WHAT IS REQUIRED: The lines from the first line of the entries through the line containing "# Nested Stacks" are to be repeated exactly, with both of those lines included.

DATA EXCERPTS:

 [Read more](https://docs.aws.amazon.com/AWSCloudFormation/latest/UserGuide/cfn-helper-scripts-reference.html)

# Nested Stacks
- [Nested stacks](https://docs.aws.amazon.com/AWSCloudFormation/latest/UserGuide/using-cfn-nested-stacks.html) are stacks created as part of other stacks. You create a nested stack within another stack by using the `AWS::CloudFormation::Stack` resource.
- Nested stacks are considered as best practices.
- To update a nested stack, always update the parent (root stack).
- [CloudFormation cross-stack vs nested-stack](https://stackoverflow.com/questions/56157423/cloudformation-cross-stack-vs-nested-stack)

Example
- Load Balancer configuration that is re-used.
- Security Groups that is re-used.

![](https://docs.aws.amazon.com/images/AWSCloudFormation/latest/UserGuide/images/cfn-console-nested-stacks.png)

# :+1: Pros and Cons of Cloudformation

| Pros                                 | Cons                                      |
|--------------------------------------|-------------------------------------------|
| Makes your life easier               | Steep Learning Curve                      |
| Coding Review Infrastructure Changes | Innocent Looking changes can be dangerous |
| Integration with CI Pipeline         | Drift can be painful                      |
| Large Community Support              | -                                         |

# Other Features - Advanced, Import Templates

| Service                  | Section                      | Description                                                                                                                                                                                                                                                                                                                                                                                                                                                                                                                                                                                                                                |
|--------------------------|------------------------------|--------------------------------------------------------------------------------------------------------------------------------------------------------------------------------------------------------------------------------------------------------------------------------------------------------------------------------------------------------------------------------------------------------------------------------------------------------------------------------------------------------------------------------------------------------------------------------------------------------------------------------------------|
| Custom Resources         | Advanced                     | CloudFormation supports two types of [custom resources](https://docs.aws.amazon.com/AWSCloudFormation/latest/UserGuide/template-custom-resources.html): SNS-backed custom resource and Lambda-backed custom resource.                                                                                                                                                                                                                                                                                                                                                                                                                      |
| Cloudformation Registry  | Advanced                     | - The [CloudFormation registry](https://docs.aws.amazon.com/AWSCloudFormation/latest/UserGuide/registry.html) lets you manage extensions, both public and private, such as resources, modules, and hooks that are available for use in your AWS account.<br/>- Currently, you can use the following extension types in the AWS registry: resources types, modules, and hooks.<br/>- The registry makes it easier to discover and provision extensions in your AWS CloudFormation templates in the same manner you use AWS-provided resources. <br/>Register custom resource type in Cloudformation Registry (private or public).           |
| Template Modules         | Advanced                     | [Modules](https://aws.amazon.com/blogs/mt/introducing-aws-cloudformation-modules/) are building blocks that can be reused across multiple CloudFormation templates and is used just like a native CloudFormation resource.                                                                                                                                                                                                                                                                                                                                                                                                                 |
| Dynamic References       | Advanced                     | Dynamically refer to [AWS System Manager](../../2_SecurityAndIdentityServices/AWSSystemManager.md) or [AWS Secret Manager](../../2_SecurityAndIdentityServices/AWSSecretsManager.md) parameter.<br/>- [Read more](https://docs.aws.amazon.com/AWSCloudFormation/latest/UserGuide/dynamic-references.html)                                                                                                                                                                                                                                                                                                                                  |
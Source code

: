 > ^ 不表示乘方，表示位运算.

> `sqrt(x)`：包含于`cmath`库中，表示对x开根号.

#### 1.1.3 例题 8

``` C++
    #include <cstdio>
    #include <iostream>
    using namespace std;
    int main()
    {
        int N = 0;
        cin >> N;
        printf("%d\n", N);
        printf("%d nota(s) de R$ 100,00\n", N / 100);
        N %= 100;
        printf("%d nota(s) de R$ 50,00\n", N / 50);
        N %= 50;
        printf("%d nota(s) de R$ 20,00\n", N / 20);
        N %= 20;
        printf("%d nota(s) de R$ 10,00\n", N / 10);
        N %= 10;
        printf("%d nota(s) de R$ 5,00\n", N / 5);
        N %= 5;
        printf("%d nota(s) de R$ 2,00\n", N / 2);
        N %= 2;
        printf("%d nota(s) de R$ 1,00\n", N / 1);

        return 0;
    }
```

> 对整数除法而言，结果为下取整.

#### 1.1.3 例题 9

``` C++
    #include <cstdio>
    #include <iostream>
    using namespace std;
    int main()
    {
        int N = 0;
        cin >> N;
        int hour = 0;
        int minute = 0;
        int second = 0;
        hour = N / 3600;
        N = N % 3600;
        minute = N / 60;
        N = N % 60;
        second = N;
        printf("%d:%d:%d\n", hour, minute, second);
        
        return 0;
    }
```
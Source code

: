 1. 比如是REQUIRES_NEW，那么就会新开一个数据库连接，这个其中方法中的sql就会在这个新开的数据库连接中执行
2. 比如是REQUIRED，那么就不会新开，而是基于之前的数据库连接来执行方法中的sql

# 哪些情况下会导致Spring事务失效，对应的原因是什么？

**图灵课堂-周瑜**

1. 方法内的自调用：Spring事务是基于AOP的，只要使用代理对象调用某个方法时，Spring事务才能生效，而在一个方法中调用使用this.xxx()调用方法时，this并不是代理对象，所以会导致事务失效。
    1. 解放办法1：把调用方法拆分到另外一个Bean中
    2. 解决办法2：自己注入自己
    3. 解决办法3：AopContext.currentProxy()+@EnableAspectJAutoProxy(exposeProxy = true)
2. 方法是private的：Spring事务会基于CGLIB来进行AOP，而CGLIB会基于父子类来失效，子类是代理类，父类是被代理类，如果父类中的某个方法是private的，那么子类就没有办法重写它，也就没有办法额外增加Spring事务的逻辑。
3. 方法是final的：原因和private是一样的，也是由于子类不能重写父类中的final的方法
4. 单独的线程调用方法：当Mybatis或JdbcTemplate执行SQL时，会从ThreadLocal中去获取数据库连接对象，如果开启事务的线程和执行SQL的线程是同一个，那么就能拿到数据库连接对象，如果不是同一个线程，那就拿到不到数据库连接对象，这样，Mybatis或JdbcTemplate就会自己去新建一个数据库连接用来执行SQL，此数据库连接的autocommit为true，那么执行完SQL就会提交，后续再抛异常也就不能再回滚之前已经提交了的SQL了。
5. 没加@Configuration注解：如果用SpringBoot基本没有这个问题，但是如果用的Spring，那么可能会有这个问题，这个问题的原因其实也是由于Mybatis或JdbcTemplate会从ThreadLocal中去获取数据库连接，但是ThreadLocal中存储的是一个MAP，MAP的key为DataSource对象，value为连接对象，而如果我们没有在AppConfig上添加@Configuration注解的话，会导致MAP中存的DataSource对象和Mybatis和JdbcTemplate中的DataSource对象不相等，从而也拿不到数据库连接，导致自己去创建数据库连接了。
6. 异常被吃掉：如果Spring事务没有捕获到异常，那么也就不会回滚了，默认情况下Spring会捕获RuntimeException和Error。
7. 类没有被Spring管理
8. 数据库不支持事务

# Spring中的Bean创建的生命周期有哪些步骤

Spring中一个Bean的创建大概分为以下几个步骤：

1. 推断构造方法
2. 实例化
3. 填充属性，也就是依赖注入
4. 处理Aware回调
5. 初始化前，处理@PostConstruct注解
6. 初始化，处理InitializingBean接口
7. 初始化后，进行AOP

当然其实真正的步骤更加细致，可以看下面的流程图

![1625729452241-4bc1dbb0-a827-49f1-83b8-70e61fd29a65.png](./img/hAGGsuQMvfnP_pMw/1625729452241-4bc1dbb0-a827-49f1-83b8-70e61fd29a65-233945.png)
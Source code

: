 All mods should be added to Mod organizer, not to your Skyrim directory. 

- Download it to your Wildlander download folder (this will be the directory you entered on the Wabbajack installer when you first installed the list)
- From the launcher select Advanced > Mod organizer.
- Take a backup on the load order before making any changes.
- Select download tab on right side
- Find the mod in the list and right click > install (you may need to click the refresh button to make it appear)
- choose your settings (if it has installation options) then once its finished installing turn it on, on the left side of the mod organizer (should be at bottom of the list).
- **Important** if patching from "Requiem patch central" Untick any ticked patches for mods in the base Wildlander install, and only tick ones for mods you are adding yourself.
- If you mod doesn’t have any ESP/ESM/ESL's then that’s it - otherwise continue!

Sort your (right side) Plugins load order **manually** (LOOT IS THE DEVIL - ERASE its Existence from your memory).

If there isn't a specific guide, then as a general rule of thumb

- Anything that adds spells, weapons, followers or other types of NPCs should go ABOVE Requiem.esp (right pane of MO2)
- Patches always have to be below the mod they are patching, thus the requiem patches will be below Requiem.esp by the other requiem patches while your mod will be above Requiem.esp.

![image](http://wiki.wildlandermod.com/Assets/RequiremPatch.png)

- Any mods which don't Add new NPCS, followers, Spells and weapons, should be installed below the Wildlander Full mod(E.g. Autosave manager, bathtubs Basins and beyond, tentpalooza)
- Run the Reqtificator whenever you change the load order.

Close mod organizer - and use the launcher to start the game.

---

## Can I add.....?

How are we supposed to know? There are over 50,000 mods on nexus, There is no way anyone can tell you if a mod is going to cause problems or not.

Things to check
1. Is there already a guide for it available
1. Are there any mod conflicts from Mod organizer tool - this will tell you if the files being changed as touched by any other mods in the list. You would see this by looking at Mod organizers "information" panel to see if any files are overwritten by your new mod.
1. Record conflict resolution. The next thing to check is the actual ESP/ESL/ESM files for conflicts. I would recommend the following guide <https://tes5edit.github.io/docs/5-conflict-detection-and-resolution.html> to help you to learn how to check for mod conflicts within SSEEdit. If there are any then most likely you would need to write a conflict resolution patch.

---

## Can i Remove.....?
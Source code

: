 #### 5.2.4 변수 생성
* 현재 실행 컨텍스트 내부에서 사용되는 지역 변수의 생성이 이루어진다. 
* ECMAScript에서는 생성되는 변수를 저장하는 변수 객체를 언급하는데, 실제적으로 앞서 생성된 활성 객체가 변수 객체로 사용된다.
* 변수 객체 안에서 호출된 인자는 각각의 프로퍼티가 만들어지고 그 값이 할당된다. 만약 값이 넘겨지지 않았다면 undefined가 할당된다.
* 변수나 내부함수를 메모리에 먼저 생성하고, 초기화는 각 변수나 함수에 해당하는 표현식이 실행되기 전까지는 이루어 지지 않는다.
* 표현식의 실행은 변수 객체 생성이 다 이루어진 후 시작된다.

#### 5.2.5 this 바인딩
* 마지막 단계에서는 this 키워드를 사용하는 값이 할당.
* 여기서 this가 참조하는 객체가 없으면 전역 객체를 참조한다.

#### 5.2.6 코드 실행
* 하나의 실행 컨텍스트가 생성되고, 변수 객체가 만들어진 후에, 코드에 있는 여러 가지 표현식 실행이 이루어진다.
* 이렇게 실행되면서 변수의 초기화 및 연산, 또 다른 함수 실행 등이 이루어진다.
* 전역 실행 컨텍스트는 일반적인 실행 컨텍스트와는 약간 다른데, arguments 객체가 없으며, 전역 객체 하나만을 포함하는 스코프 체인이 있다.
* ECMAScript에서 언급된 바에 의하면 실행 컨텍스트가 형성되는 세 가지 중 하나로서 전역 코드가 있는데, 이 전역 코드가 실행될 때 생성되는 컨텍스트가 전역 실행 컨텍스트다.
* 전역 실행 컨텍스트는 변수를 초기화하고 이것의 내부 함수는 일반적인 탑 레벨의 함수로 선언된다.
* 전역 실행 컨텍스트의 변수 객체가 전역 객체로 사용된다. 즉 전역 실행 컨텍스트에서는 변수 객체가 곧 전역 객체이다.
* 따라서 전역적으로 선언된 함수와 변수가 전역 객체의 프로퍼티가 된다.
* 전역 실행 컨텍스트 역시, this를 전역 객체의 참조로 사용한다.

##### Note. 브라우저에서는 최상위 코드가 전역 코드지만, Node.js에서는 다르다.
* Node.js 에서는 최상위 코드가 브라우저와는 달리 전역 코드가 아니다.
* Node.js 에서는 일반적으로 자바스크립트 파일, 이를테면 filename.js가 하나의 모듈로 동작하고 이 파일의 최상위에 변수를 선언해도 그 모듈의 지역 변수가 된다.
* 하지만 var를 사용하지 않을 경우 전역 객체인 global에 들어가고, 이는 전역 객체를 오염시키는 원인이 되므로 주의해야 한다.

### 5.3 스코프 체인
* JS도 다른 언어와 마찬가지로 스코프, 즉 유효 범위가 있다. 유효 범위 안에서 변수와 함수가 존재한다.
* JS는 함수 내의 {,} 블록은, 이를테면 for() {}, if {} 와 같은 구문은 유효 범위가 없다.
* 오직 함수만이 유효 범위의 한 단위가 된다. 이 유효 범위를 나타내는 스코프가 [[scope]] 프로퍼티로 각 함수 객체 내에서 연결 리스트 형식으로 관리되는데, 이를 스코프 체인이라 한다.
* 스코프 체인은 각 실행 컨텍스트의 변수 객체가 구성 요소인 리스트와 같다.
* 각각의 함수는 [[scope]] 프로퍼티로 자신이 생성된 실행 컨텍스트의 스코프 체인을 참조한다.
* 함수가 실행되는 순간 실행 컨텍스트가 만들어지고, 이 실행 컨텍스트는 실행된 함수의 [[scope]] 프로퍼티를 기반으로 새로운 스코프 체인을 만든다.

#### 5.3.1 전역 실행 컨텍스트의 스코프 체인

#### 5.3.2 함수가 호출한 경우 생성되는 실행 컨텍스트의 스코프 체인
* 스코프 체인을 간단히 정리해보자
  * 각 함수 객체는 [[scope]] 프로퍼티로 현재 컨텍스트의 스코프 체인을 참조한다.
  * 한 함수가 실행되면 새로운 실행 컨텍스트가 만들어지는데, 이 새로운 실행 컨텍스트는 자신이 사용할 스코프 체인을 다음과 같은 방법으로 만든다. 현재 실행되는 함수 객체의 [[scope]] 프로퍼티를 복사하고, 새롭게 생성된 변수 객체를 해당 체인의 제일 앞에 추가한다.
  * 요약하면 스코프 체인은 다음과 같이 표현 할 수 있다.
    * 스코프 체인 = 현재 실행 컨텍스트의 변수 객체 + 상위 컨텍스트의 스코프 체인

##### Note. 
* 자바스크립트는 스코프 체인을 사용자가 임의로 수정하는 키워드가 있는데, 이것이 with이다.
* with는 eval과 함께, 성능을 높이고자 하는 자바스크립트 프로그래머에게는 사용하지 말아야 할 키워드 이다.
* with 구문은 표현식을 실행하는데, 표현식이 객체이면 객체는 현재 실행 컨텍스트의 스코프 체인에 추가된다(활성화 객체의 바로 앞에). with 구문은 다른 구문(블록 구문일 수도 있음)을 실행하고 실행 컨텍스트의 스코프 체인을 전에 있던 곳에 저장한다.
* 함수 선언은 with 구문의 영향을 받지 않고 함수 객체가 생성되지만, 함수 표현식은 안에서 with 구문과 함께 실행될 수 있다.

ANSWER FOR THE TASK:
 [Read more](https://docs.aws.amazon.com/AWSCloudFormation/latest/UserGuide/cfn-helper-scripts-reference.html)

# Nested Stacks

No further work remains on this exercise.